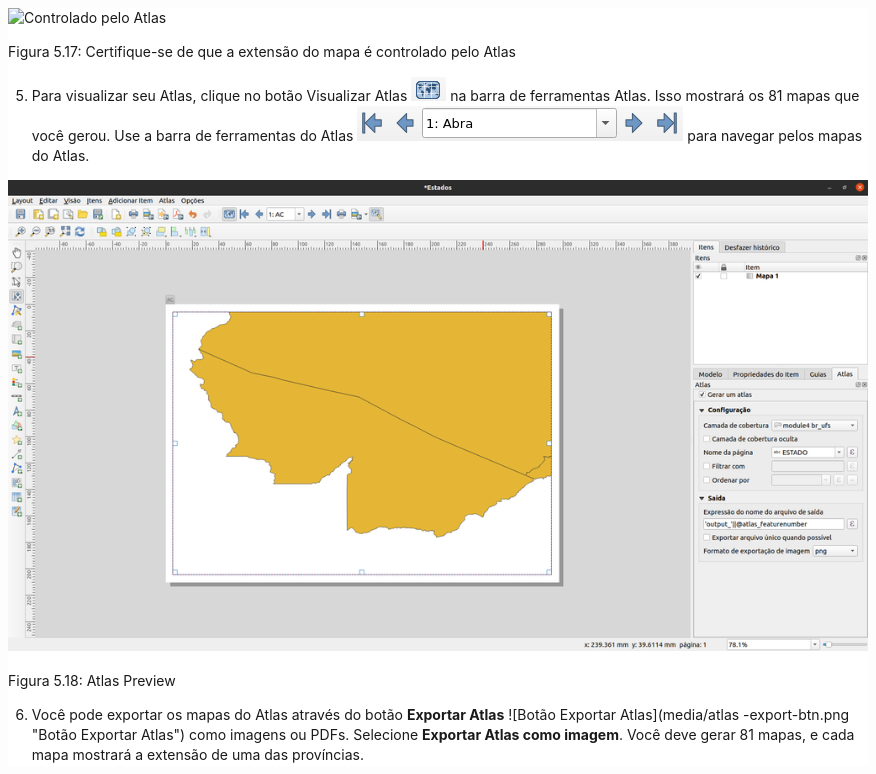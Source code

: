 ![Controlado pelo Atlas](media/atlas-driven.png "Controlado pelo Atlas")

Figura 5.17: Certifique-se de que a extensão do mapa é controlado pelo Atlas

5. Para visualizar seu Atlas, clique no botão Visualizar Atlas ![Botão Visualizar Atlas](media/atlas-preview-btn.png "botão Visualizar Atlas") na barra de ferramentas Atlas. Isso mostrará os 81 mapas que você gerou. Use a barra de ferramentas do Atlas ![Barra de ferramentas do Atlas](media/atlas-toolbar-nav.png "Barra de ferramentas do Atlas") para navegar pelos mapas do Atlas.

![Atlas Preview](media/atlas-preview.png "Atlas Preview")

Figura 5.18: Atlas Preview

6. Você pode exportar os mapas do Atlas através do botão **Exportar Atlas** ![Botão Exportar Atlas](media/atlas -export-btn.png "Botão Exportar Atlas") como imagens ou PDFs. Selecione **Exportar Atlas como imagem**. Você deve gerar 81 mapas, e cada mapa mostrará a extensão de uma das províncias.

=-=-=-=-=

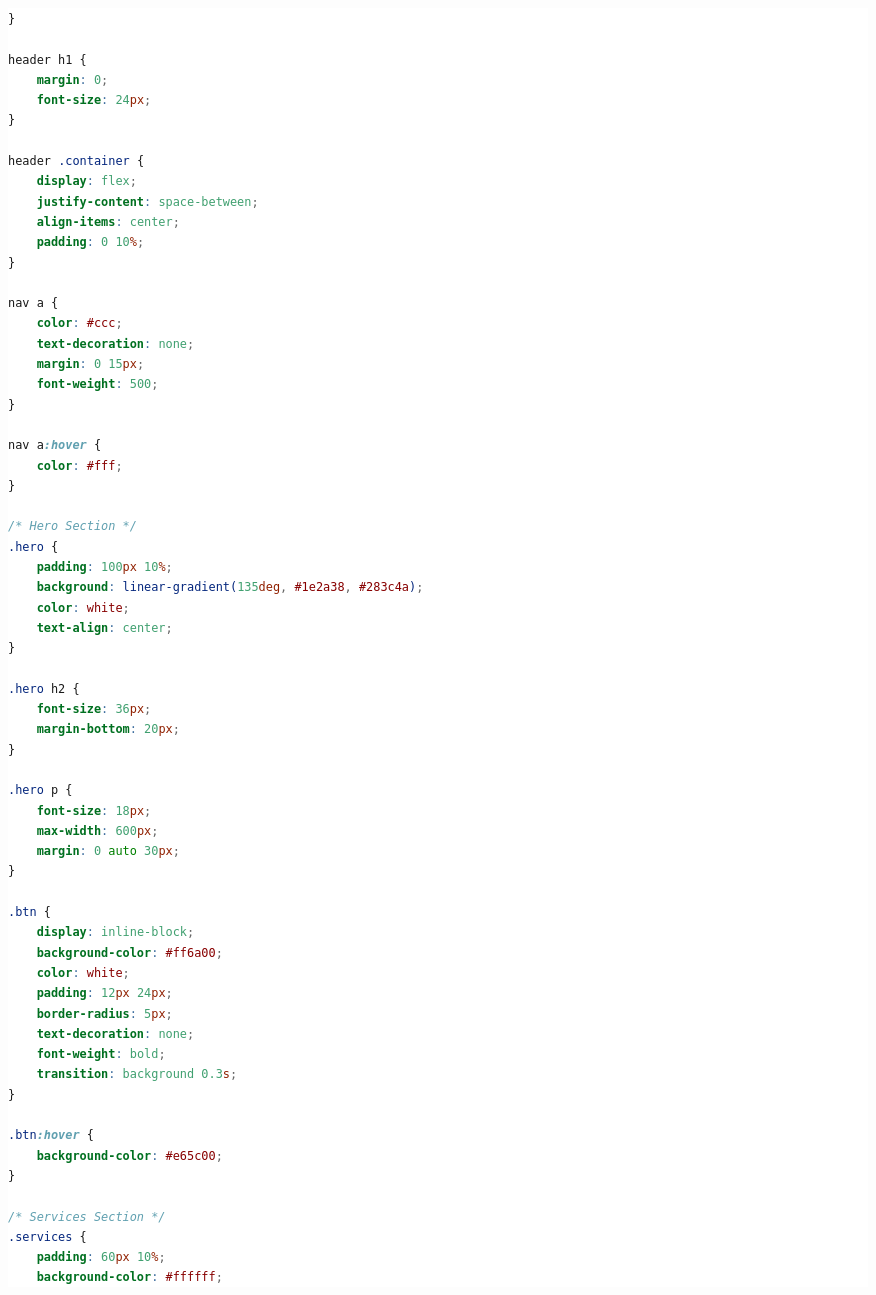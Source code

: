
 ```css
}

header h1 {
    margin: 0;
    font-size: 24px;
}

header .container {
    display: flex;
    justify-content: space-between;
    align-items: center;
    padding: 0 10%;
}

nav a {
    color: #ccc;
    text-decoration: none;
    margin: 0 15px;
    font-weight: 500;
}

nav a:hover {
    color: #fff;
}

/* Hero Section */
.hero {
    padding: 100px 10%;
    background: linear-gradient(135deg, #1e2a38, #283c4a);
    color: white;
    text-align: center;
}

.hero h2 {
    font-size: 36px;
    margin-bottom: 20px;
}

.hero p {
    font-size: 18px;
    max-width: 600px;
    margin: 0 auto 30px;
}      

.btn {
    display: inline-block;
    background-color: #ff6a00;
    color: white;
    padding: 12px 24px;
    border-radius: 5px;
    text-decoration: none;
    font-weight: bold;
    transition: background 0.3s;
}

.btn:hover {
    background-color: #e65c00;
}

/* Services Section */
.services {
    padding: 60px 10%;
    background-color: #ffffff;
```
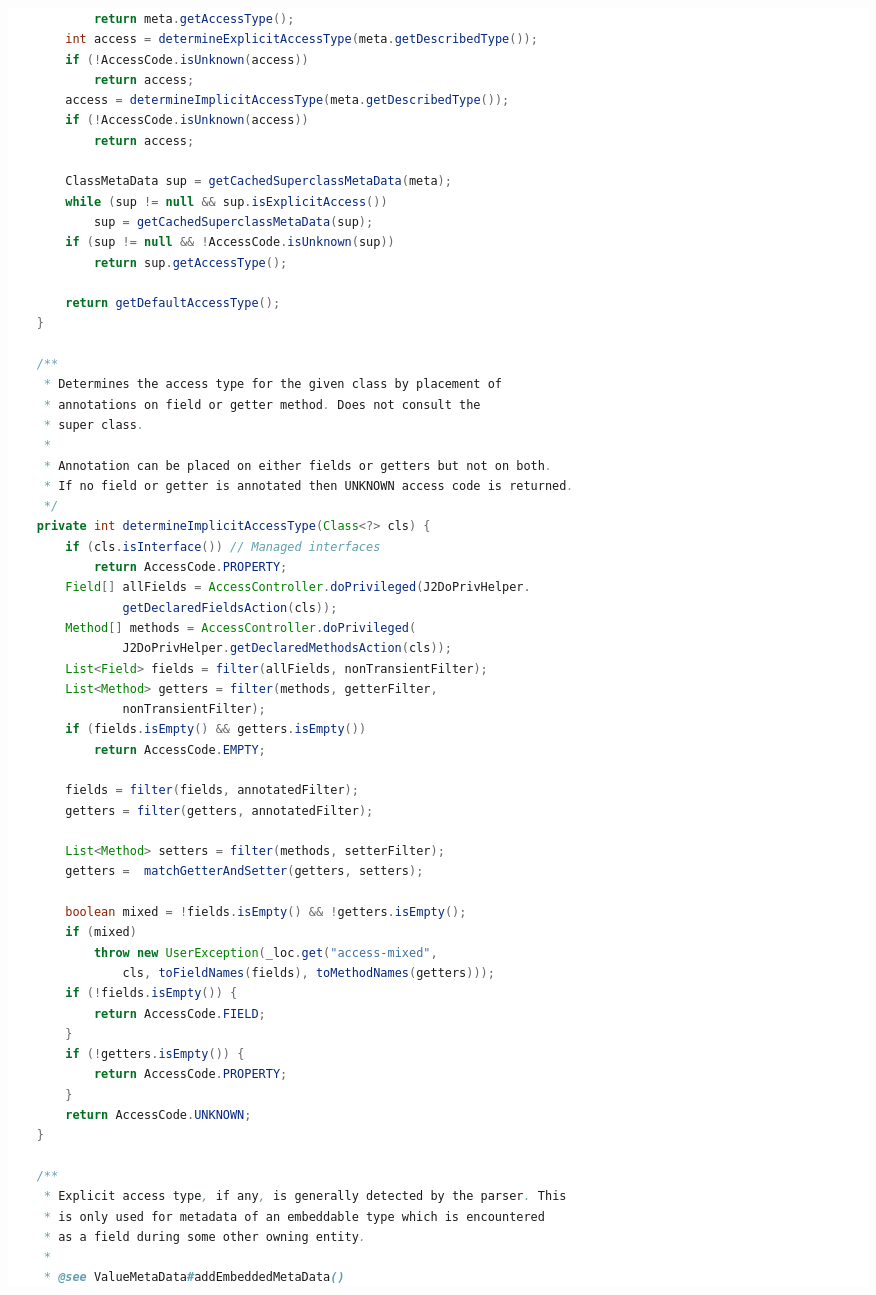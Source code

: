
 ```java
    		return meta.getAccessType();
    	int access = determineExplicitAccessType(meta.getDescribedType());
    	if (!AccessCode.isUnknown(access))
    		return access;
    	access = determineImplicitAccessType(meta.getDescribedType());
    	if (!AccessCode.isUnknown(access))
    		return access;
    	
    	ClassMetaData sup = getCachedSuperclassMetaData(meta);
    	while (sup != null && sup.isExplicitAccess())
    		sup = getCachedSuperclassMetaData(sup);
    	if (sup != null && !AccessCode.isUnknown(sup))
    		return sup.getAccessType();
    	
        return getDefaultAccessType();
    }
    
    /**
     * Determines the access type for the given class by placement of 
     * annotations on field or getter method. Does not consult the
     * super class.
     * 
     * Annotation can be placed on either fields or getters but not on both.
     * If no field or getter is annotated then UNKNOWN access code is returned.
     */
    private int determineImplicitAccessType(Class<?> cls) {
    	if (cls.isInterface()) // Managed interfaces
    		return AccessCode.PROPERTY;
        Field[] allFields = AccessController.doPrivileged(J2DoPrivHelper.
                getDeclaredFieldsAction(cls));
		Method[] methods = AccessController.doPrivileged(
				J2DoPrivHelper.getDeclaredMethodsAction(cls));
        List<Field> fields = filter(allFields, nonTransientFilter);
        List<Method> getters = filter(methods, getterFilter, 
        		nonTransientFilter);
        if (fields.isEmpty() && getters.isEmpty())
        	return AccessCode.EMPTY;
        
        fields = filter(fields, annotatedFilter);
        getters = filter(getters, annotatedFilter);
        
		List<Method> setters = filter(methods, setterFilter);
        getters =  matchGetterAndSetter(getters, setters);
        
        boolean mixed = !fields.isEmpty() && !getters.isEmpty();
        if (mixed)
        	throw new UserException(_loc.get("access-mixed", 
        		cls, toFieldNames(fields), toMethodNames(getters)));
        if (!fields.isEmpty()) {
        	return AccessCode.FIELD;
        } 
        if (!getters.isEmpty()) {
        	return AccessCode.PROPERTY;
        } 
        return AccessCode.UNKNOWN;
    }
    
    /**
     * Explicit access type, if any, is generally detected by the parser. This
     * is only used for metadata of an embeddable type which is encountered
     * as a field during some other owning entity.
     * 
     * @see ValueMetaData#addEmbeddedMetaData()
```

=-=-=-=-=

Problem requirements. Scan the material above for the word "background", and copy every line in which it is found.

Result.
    background: linear-gradient(135deg, #1e2a38, #283c4a);
    background-color: #ff6a00;
    transition: background 0.3s;
    background-color: #e65c00;
    background-color: #ffffff;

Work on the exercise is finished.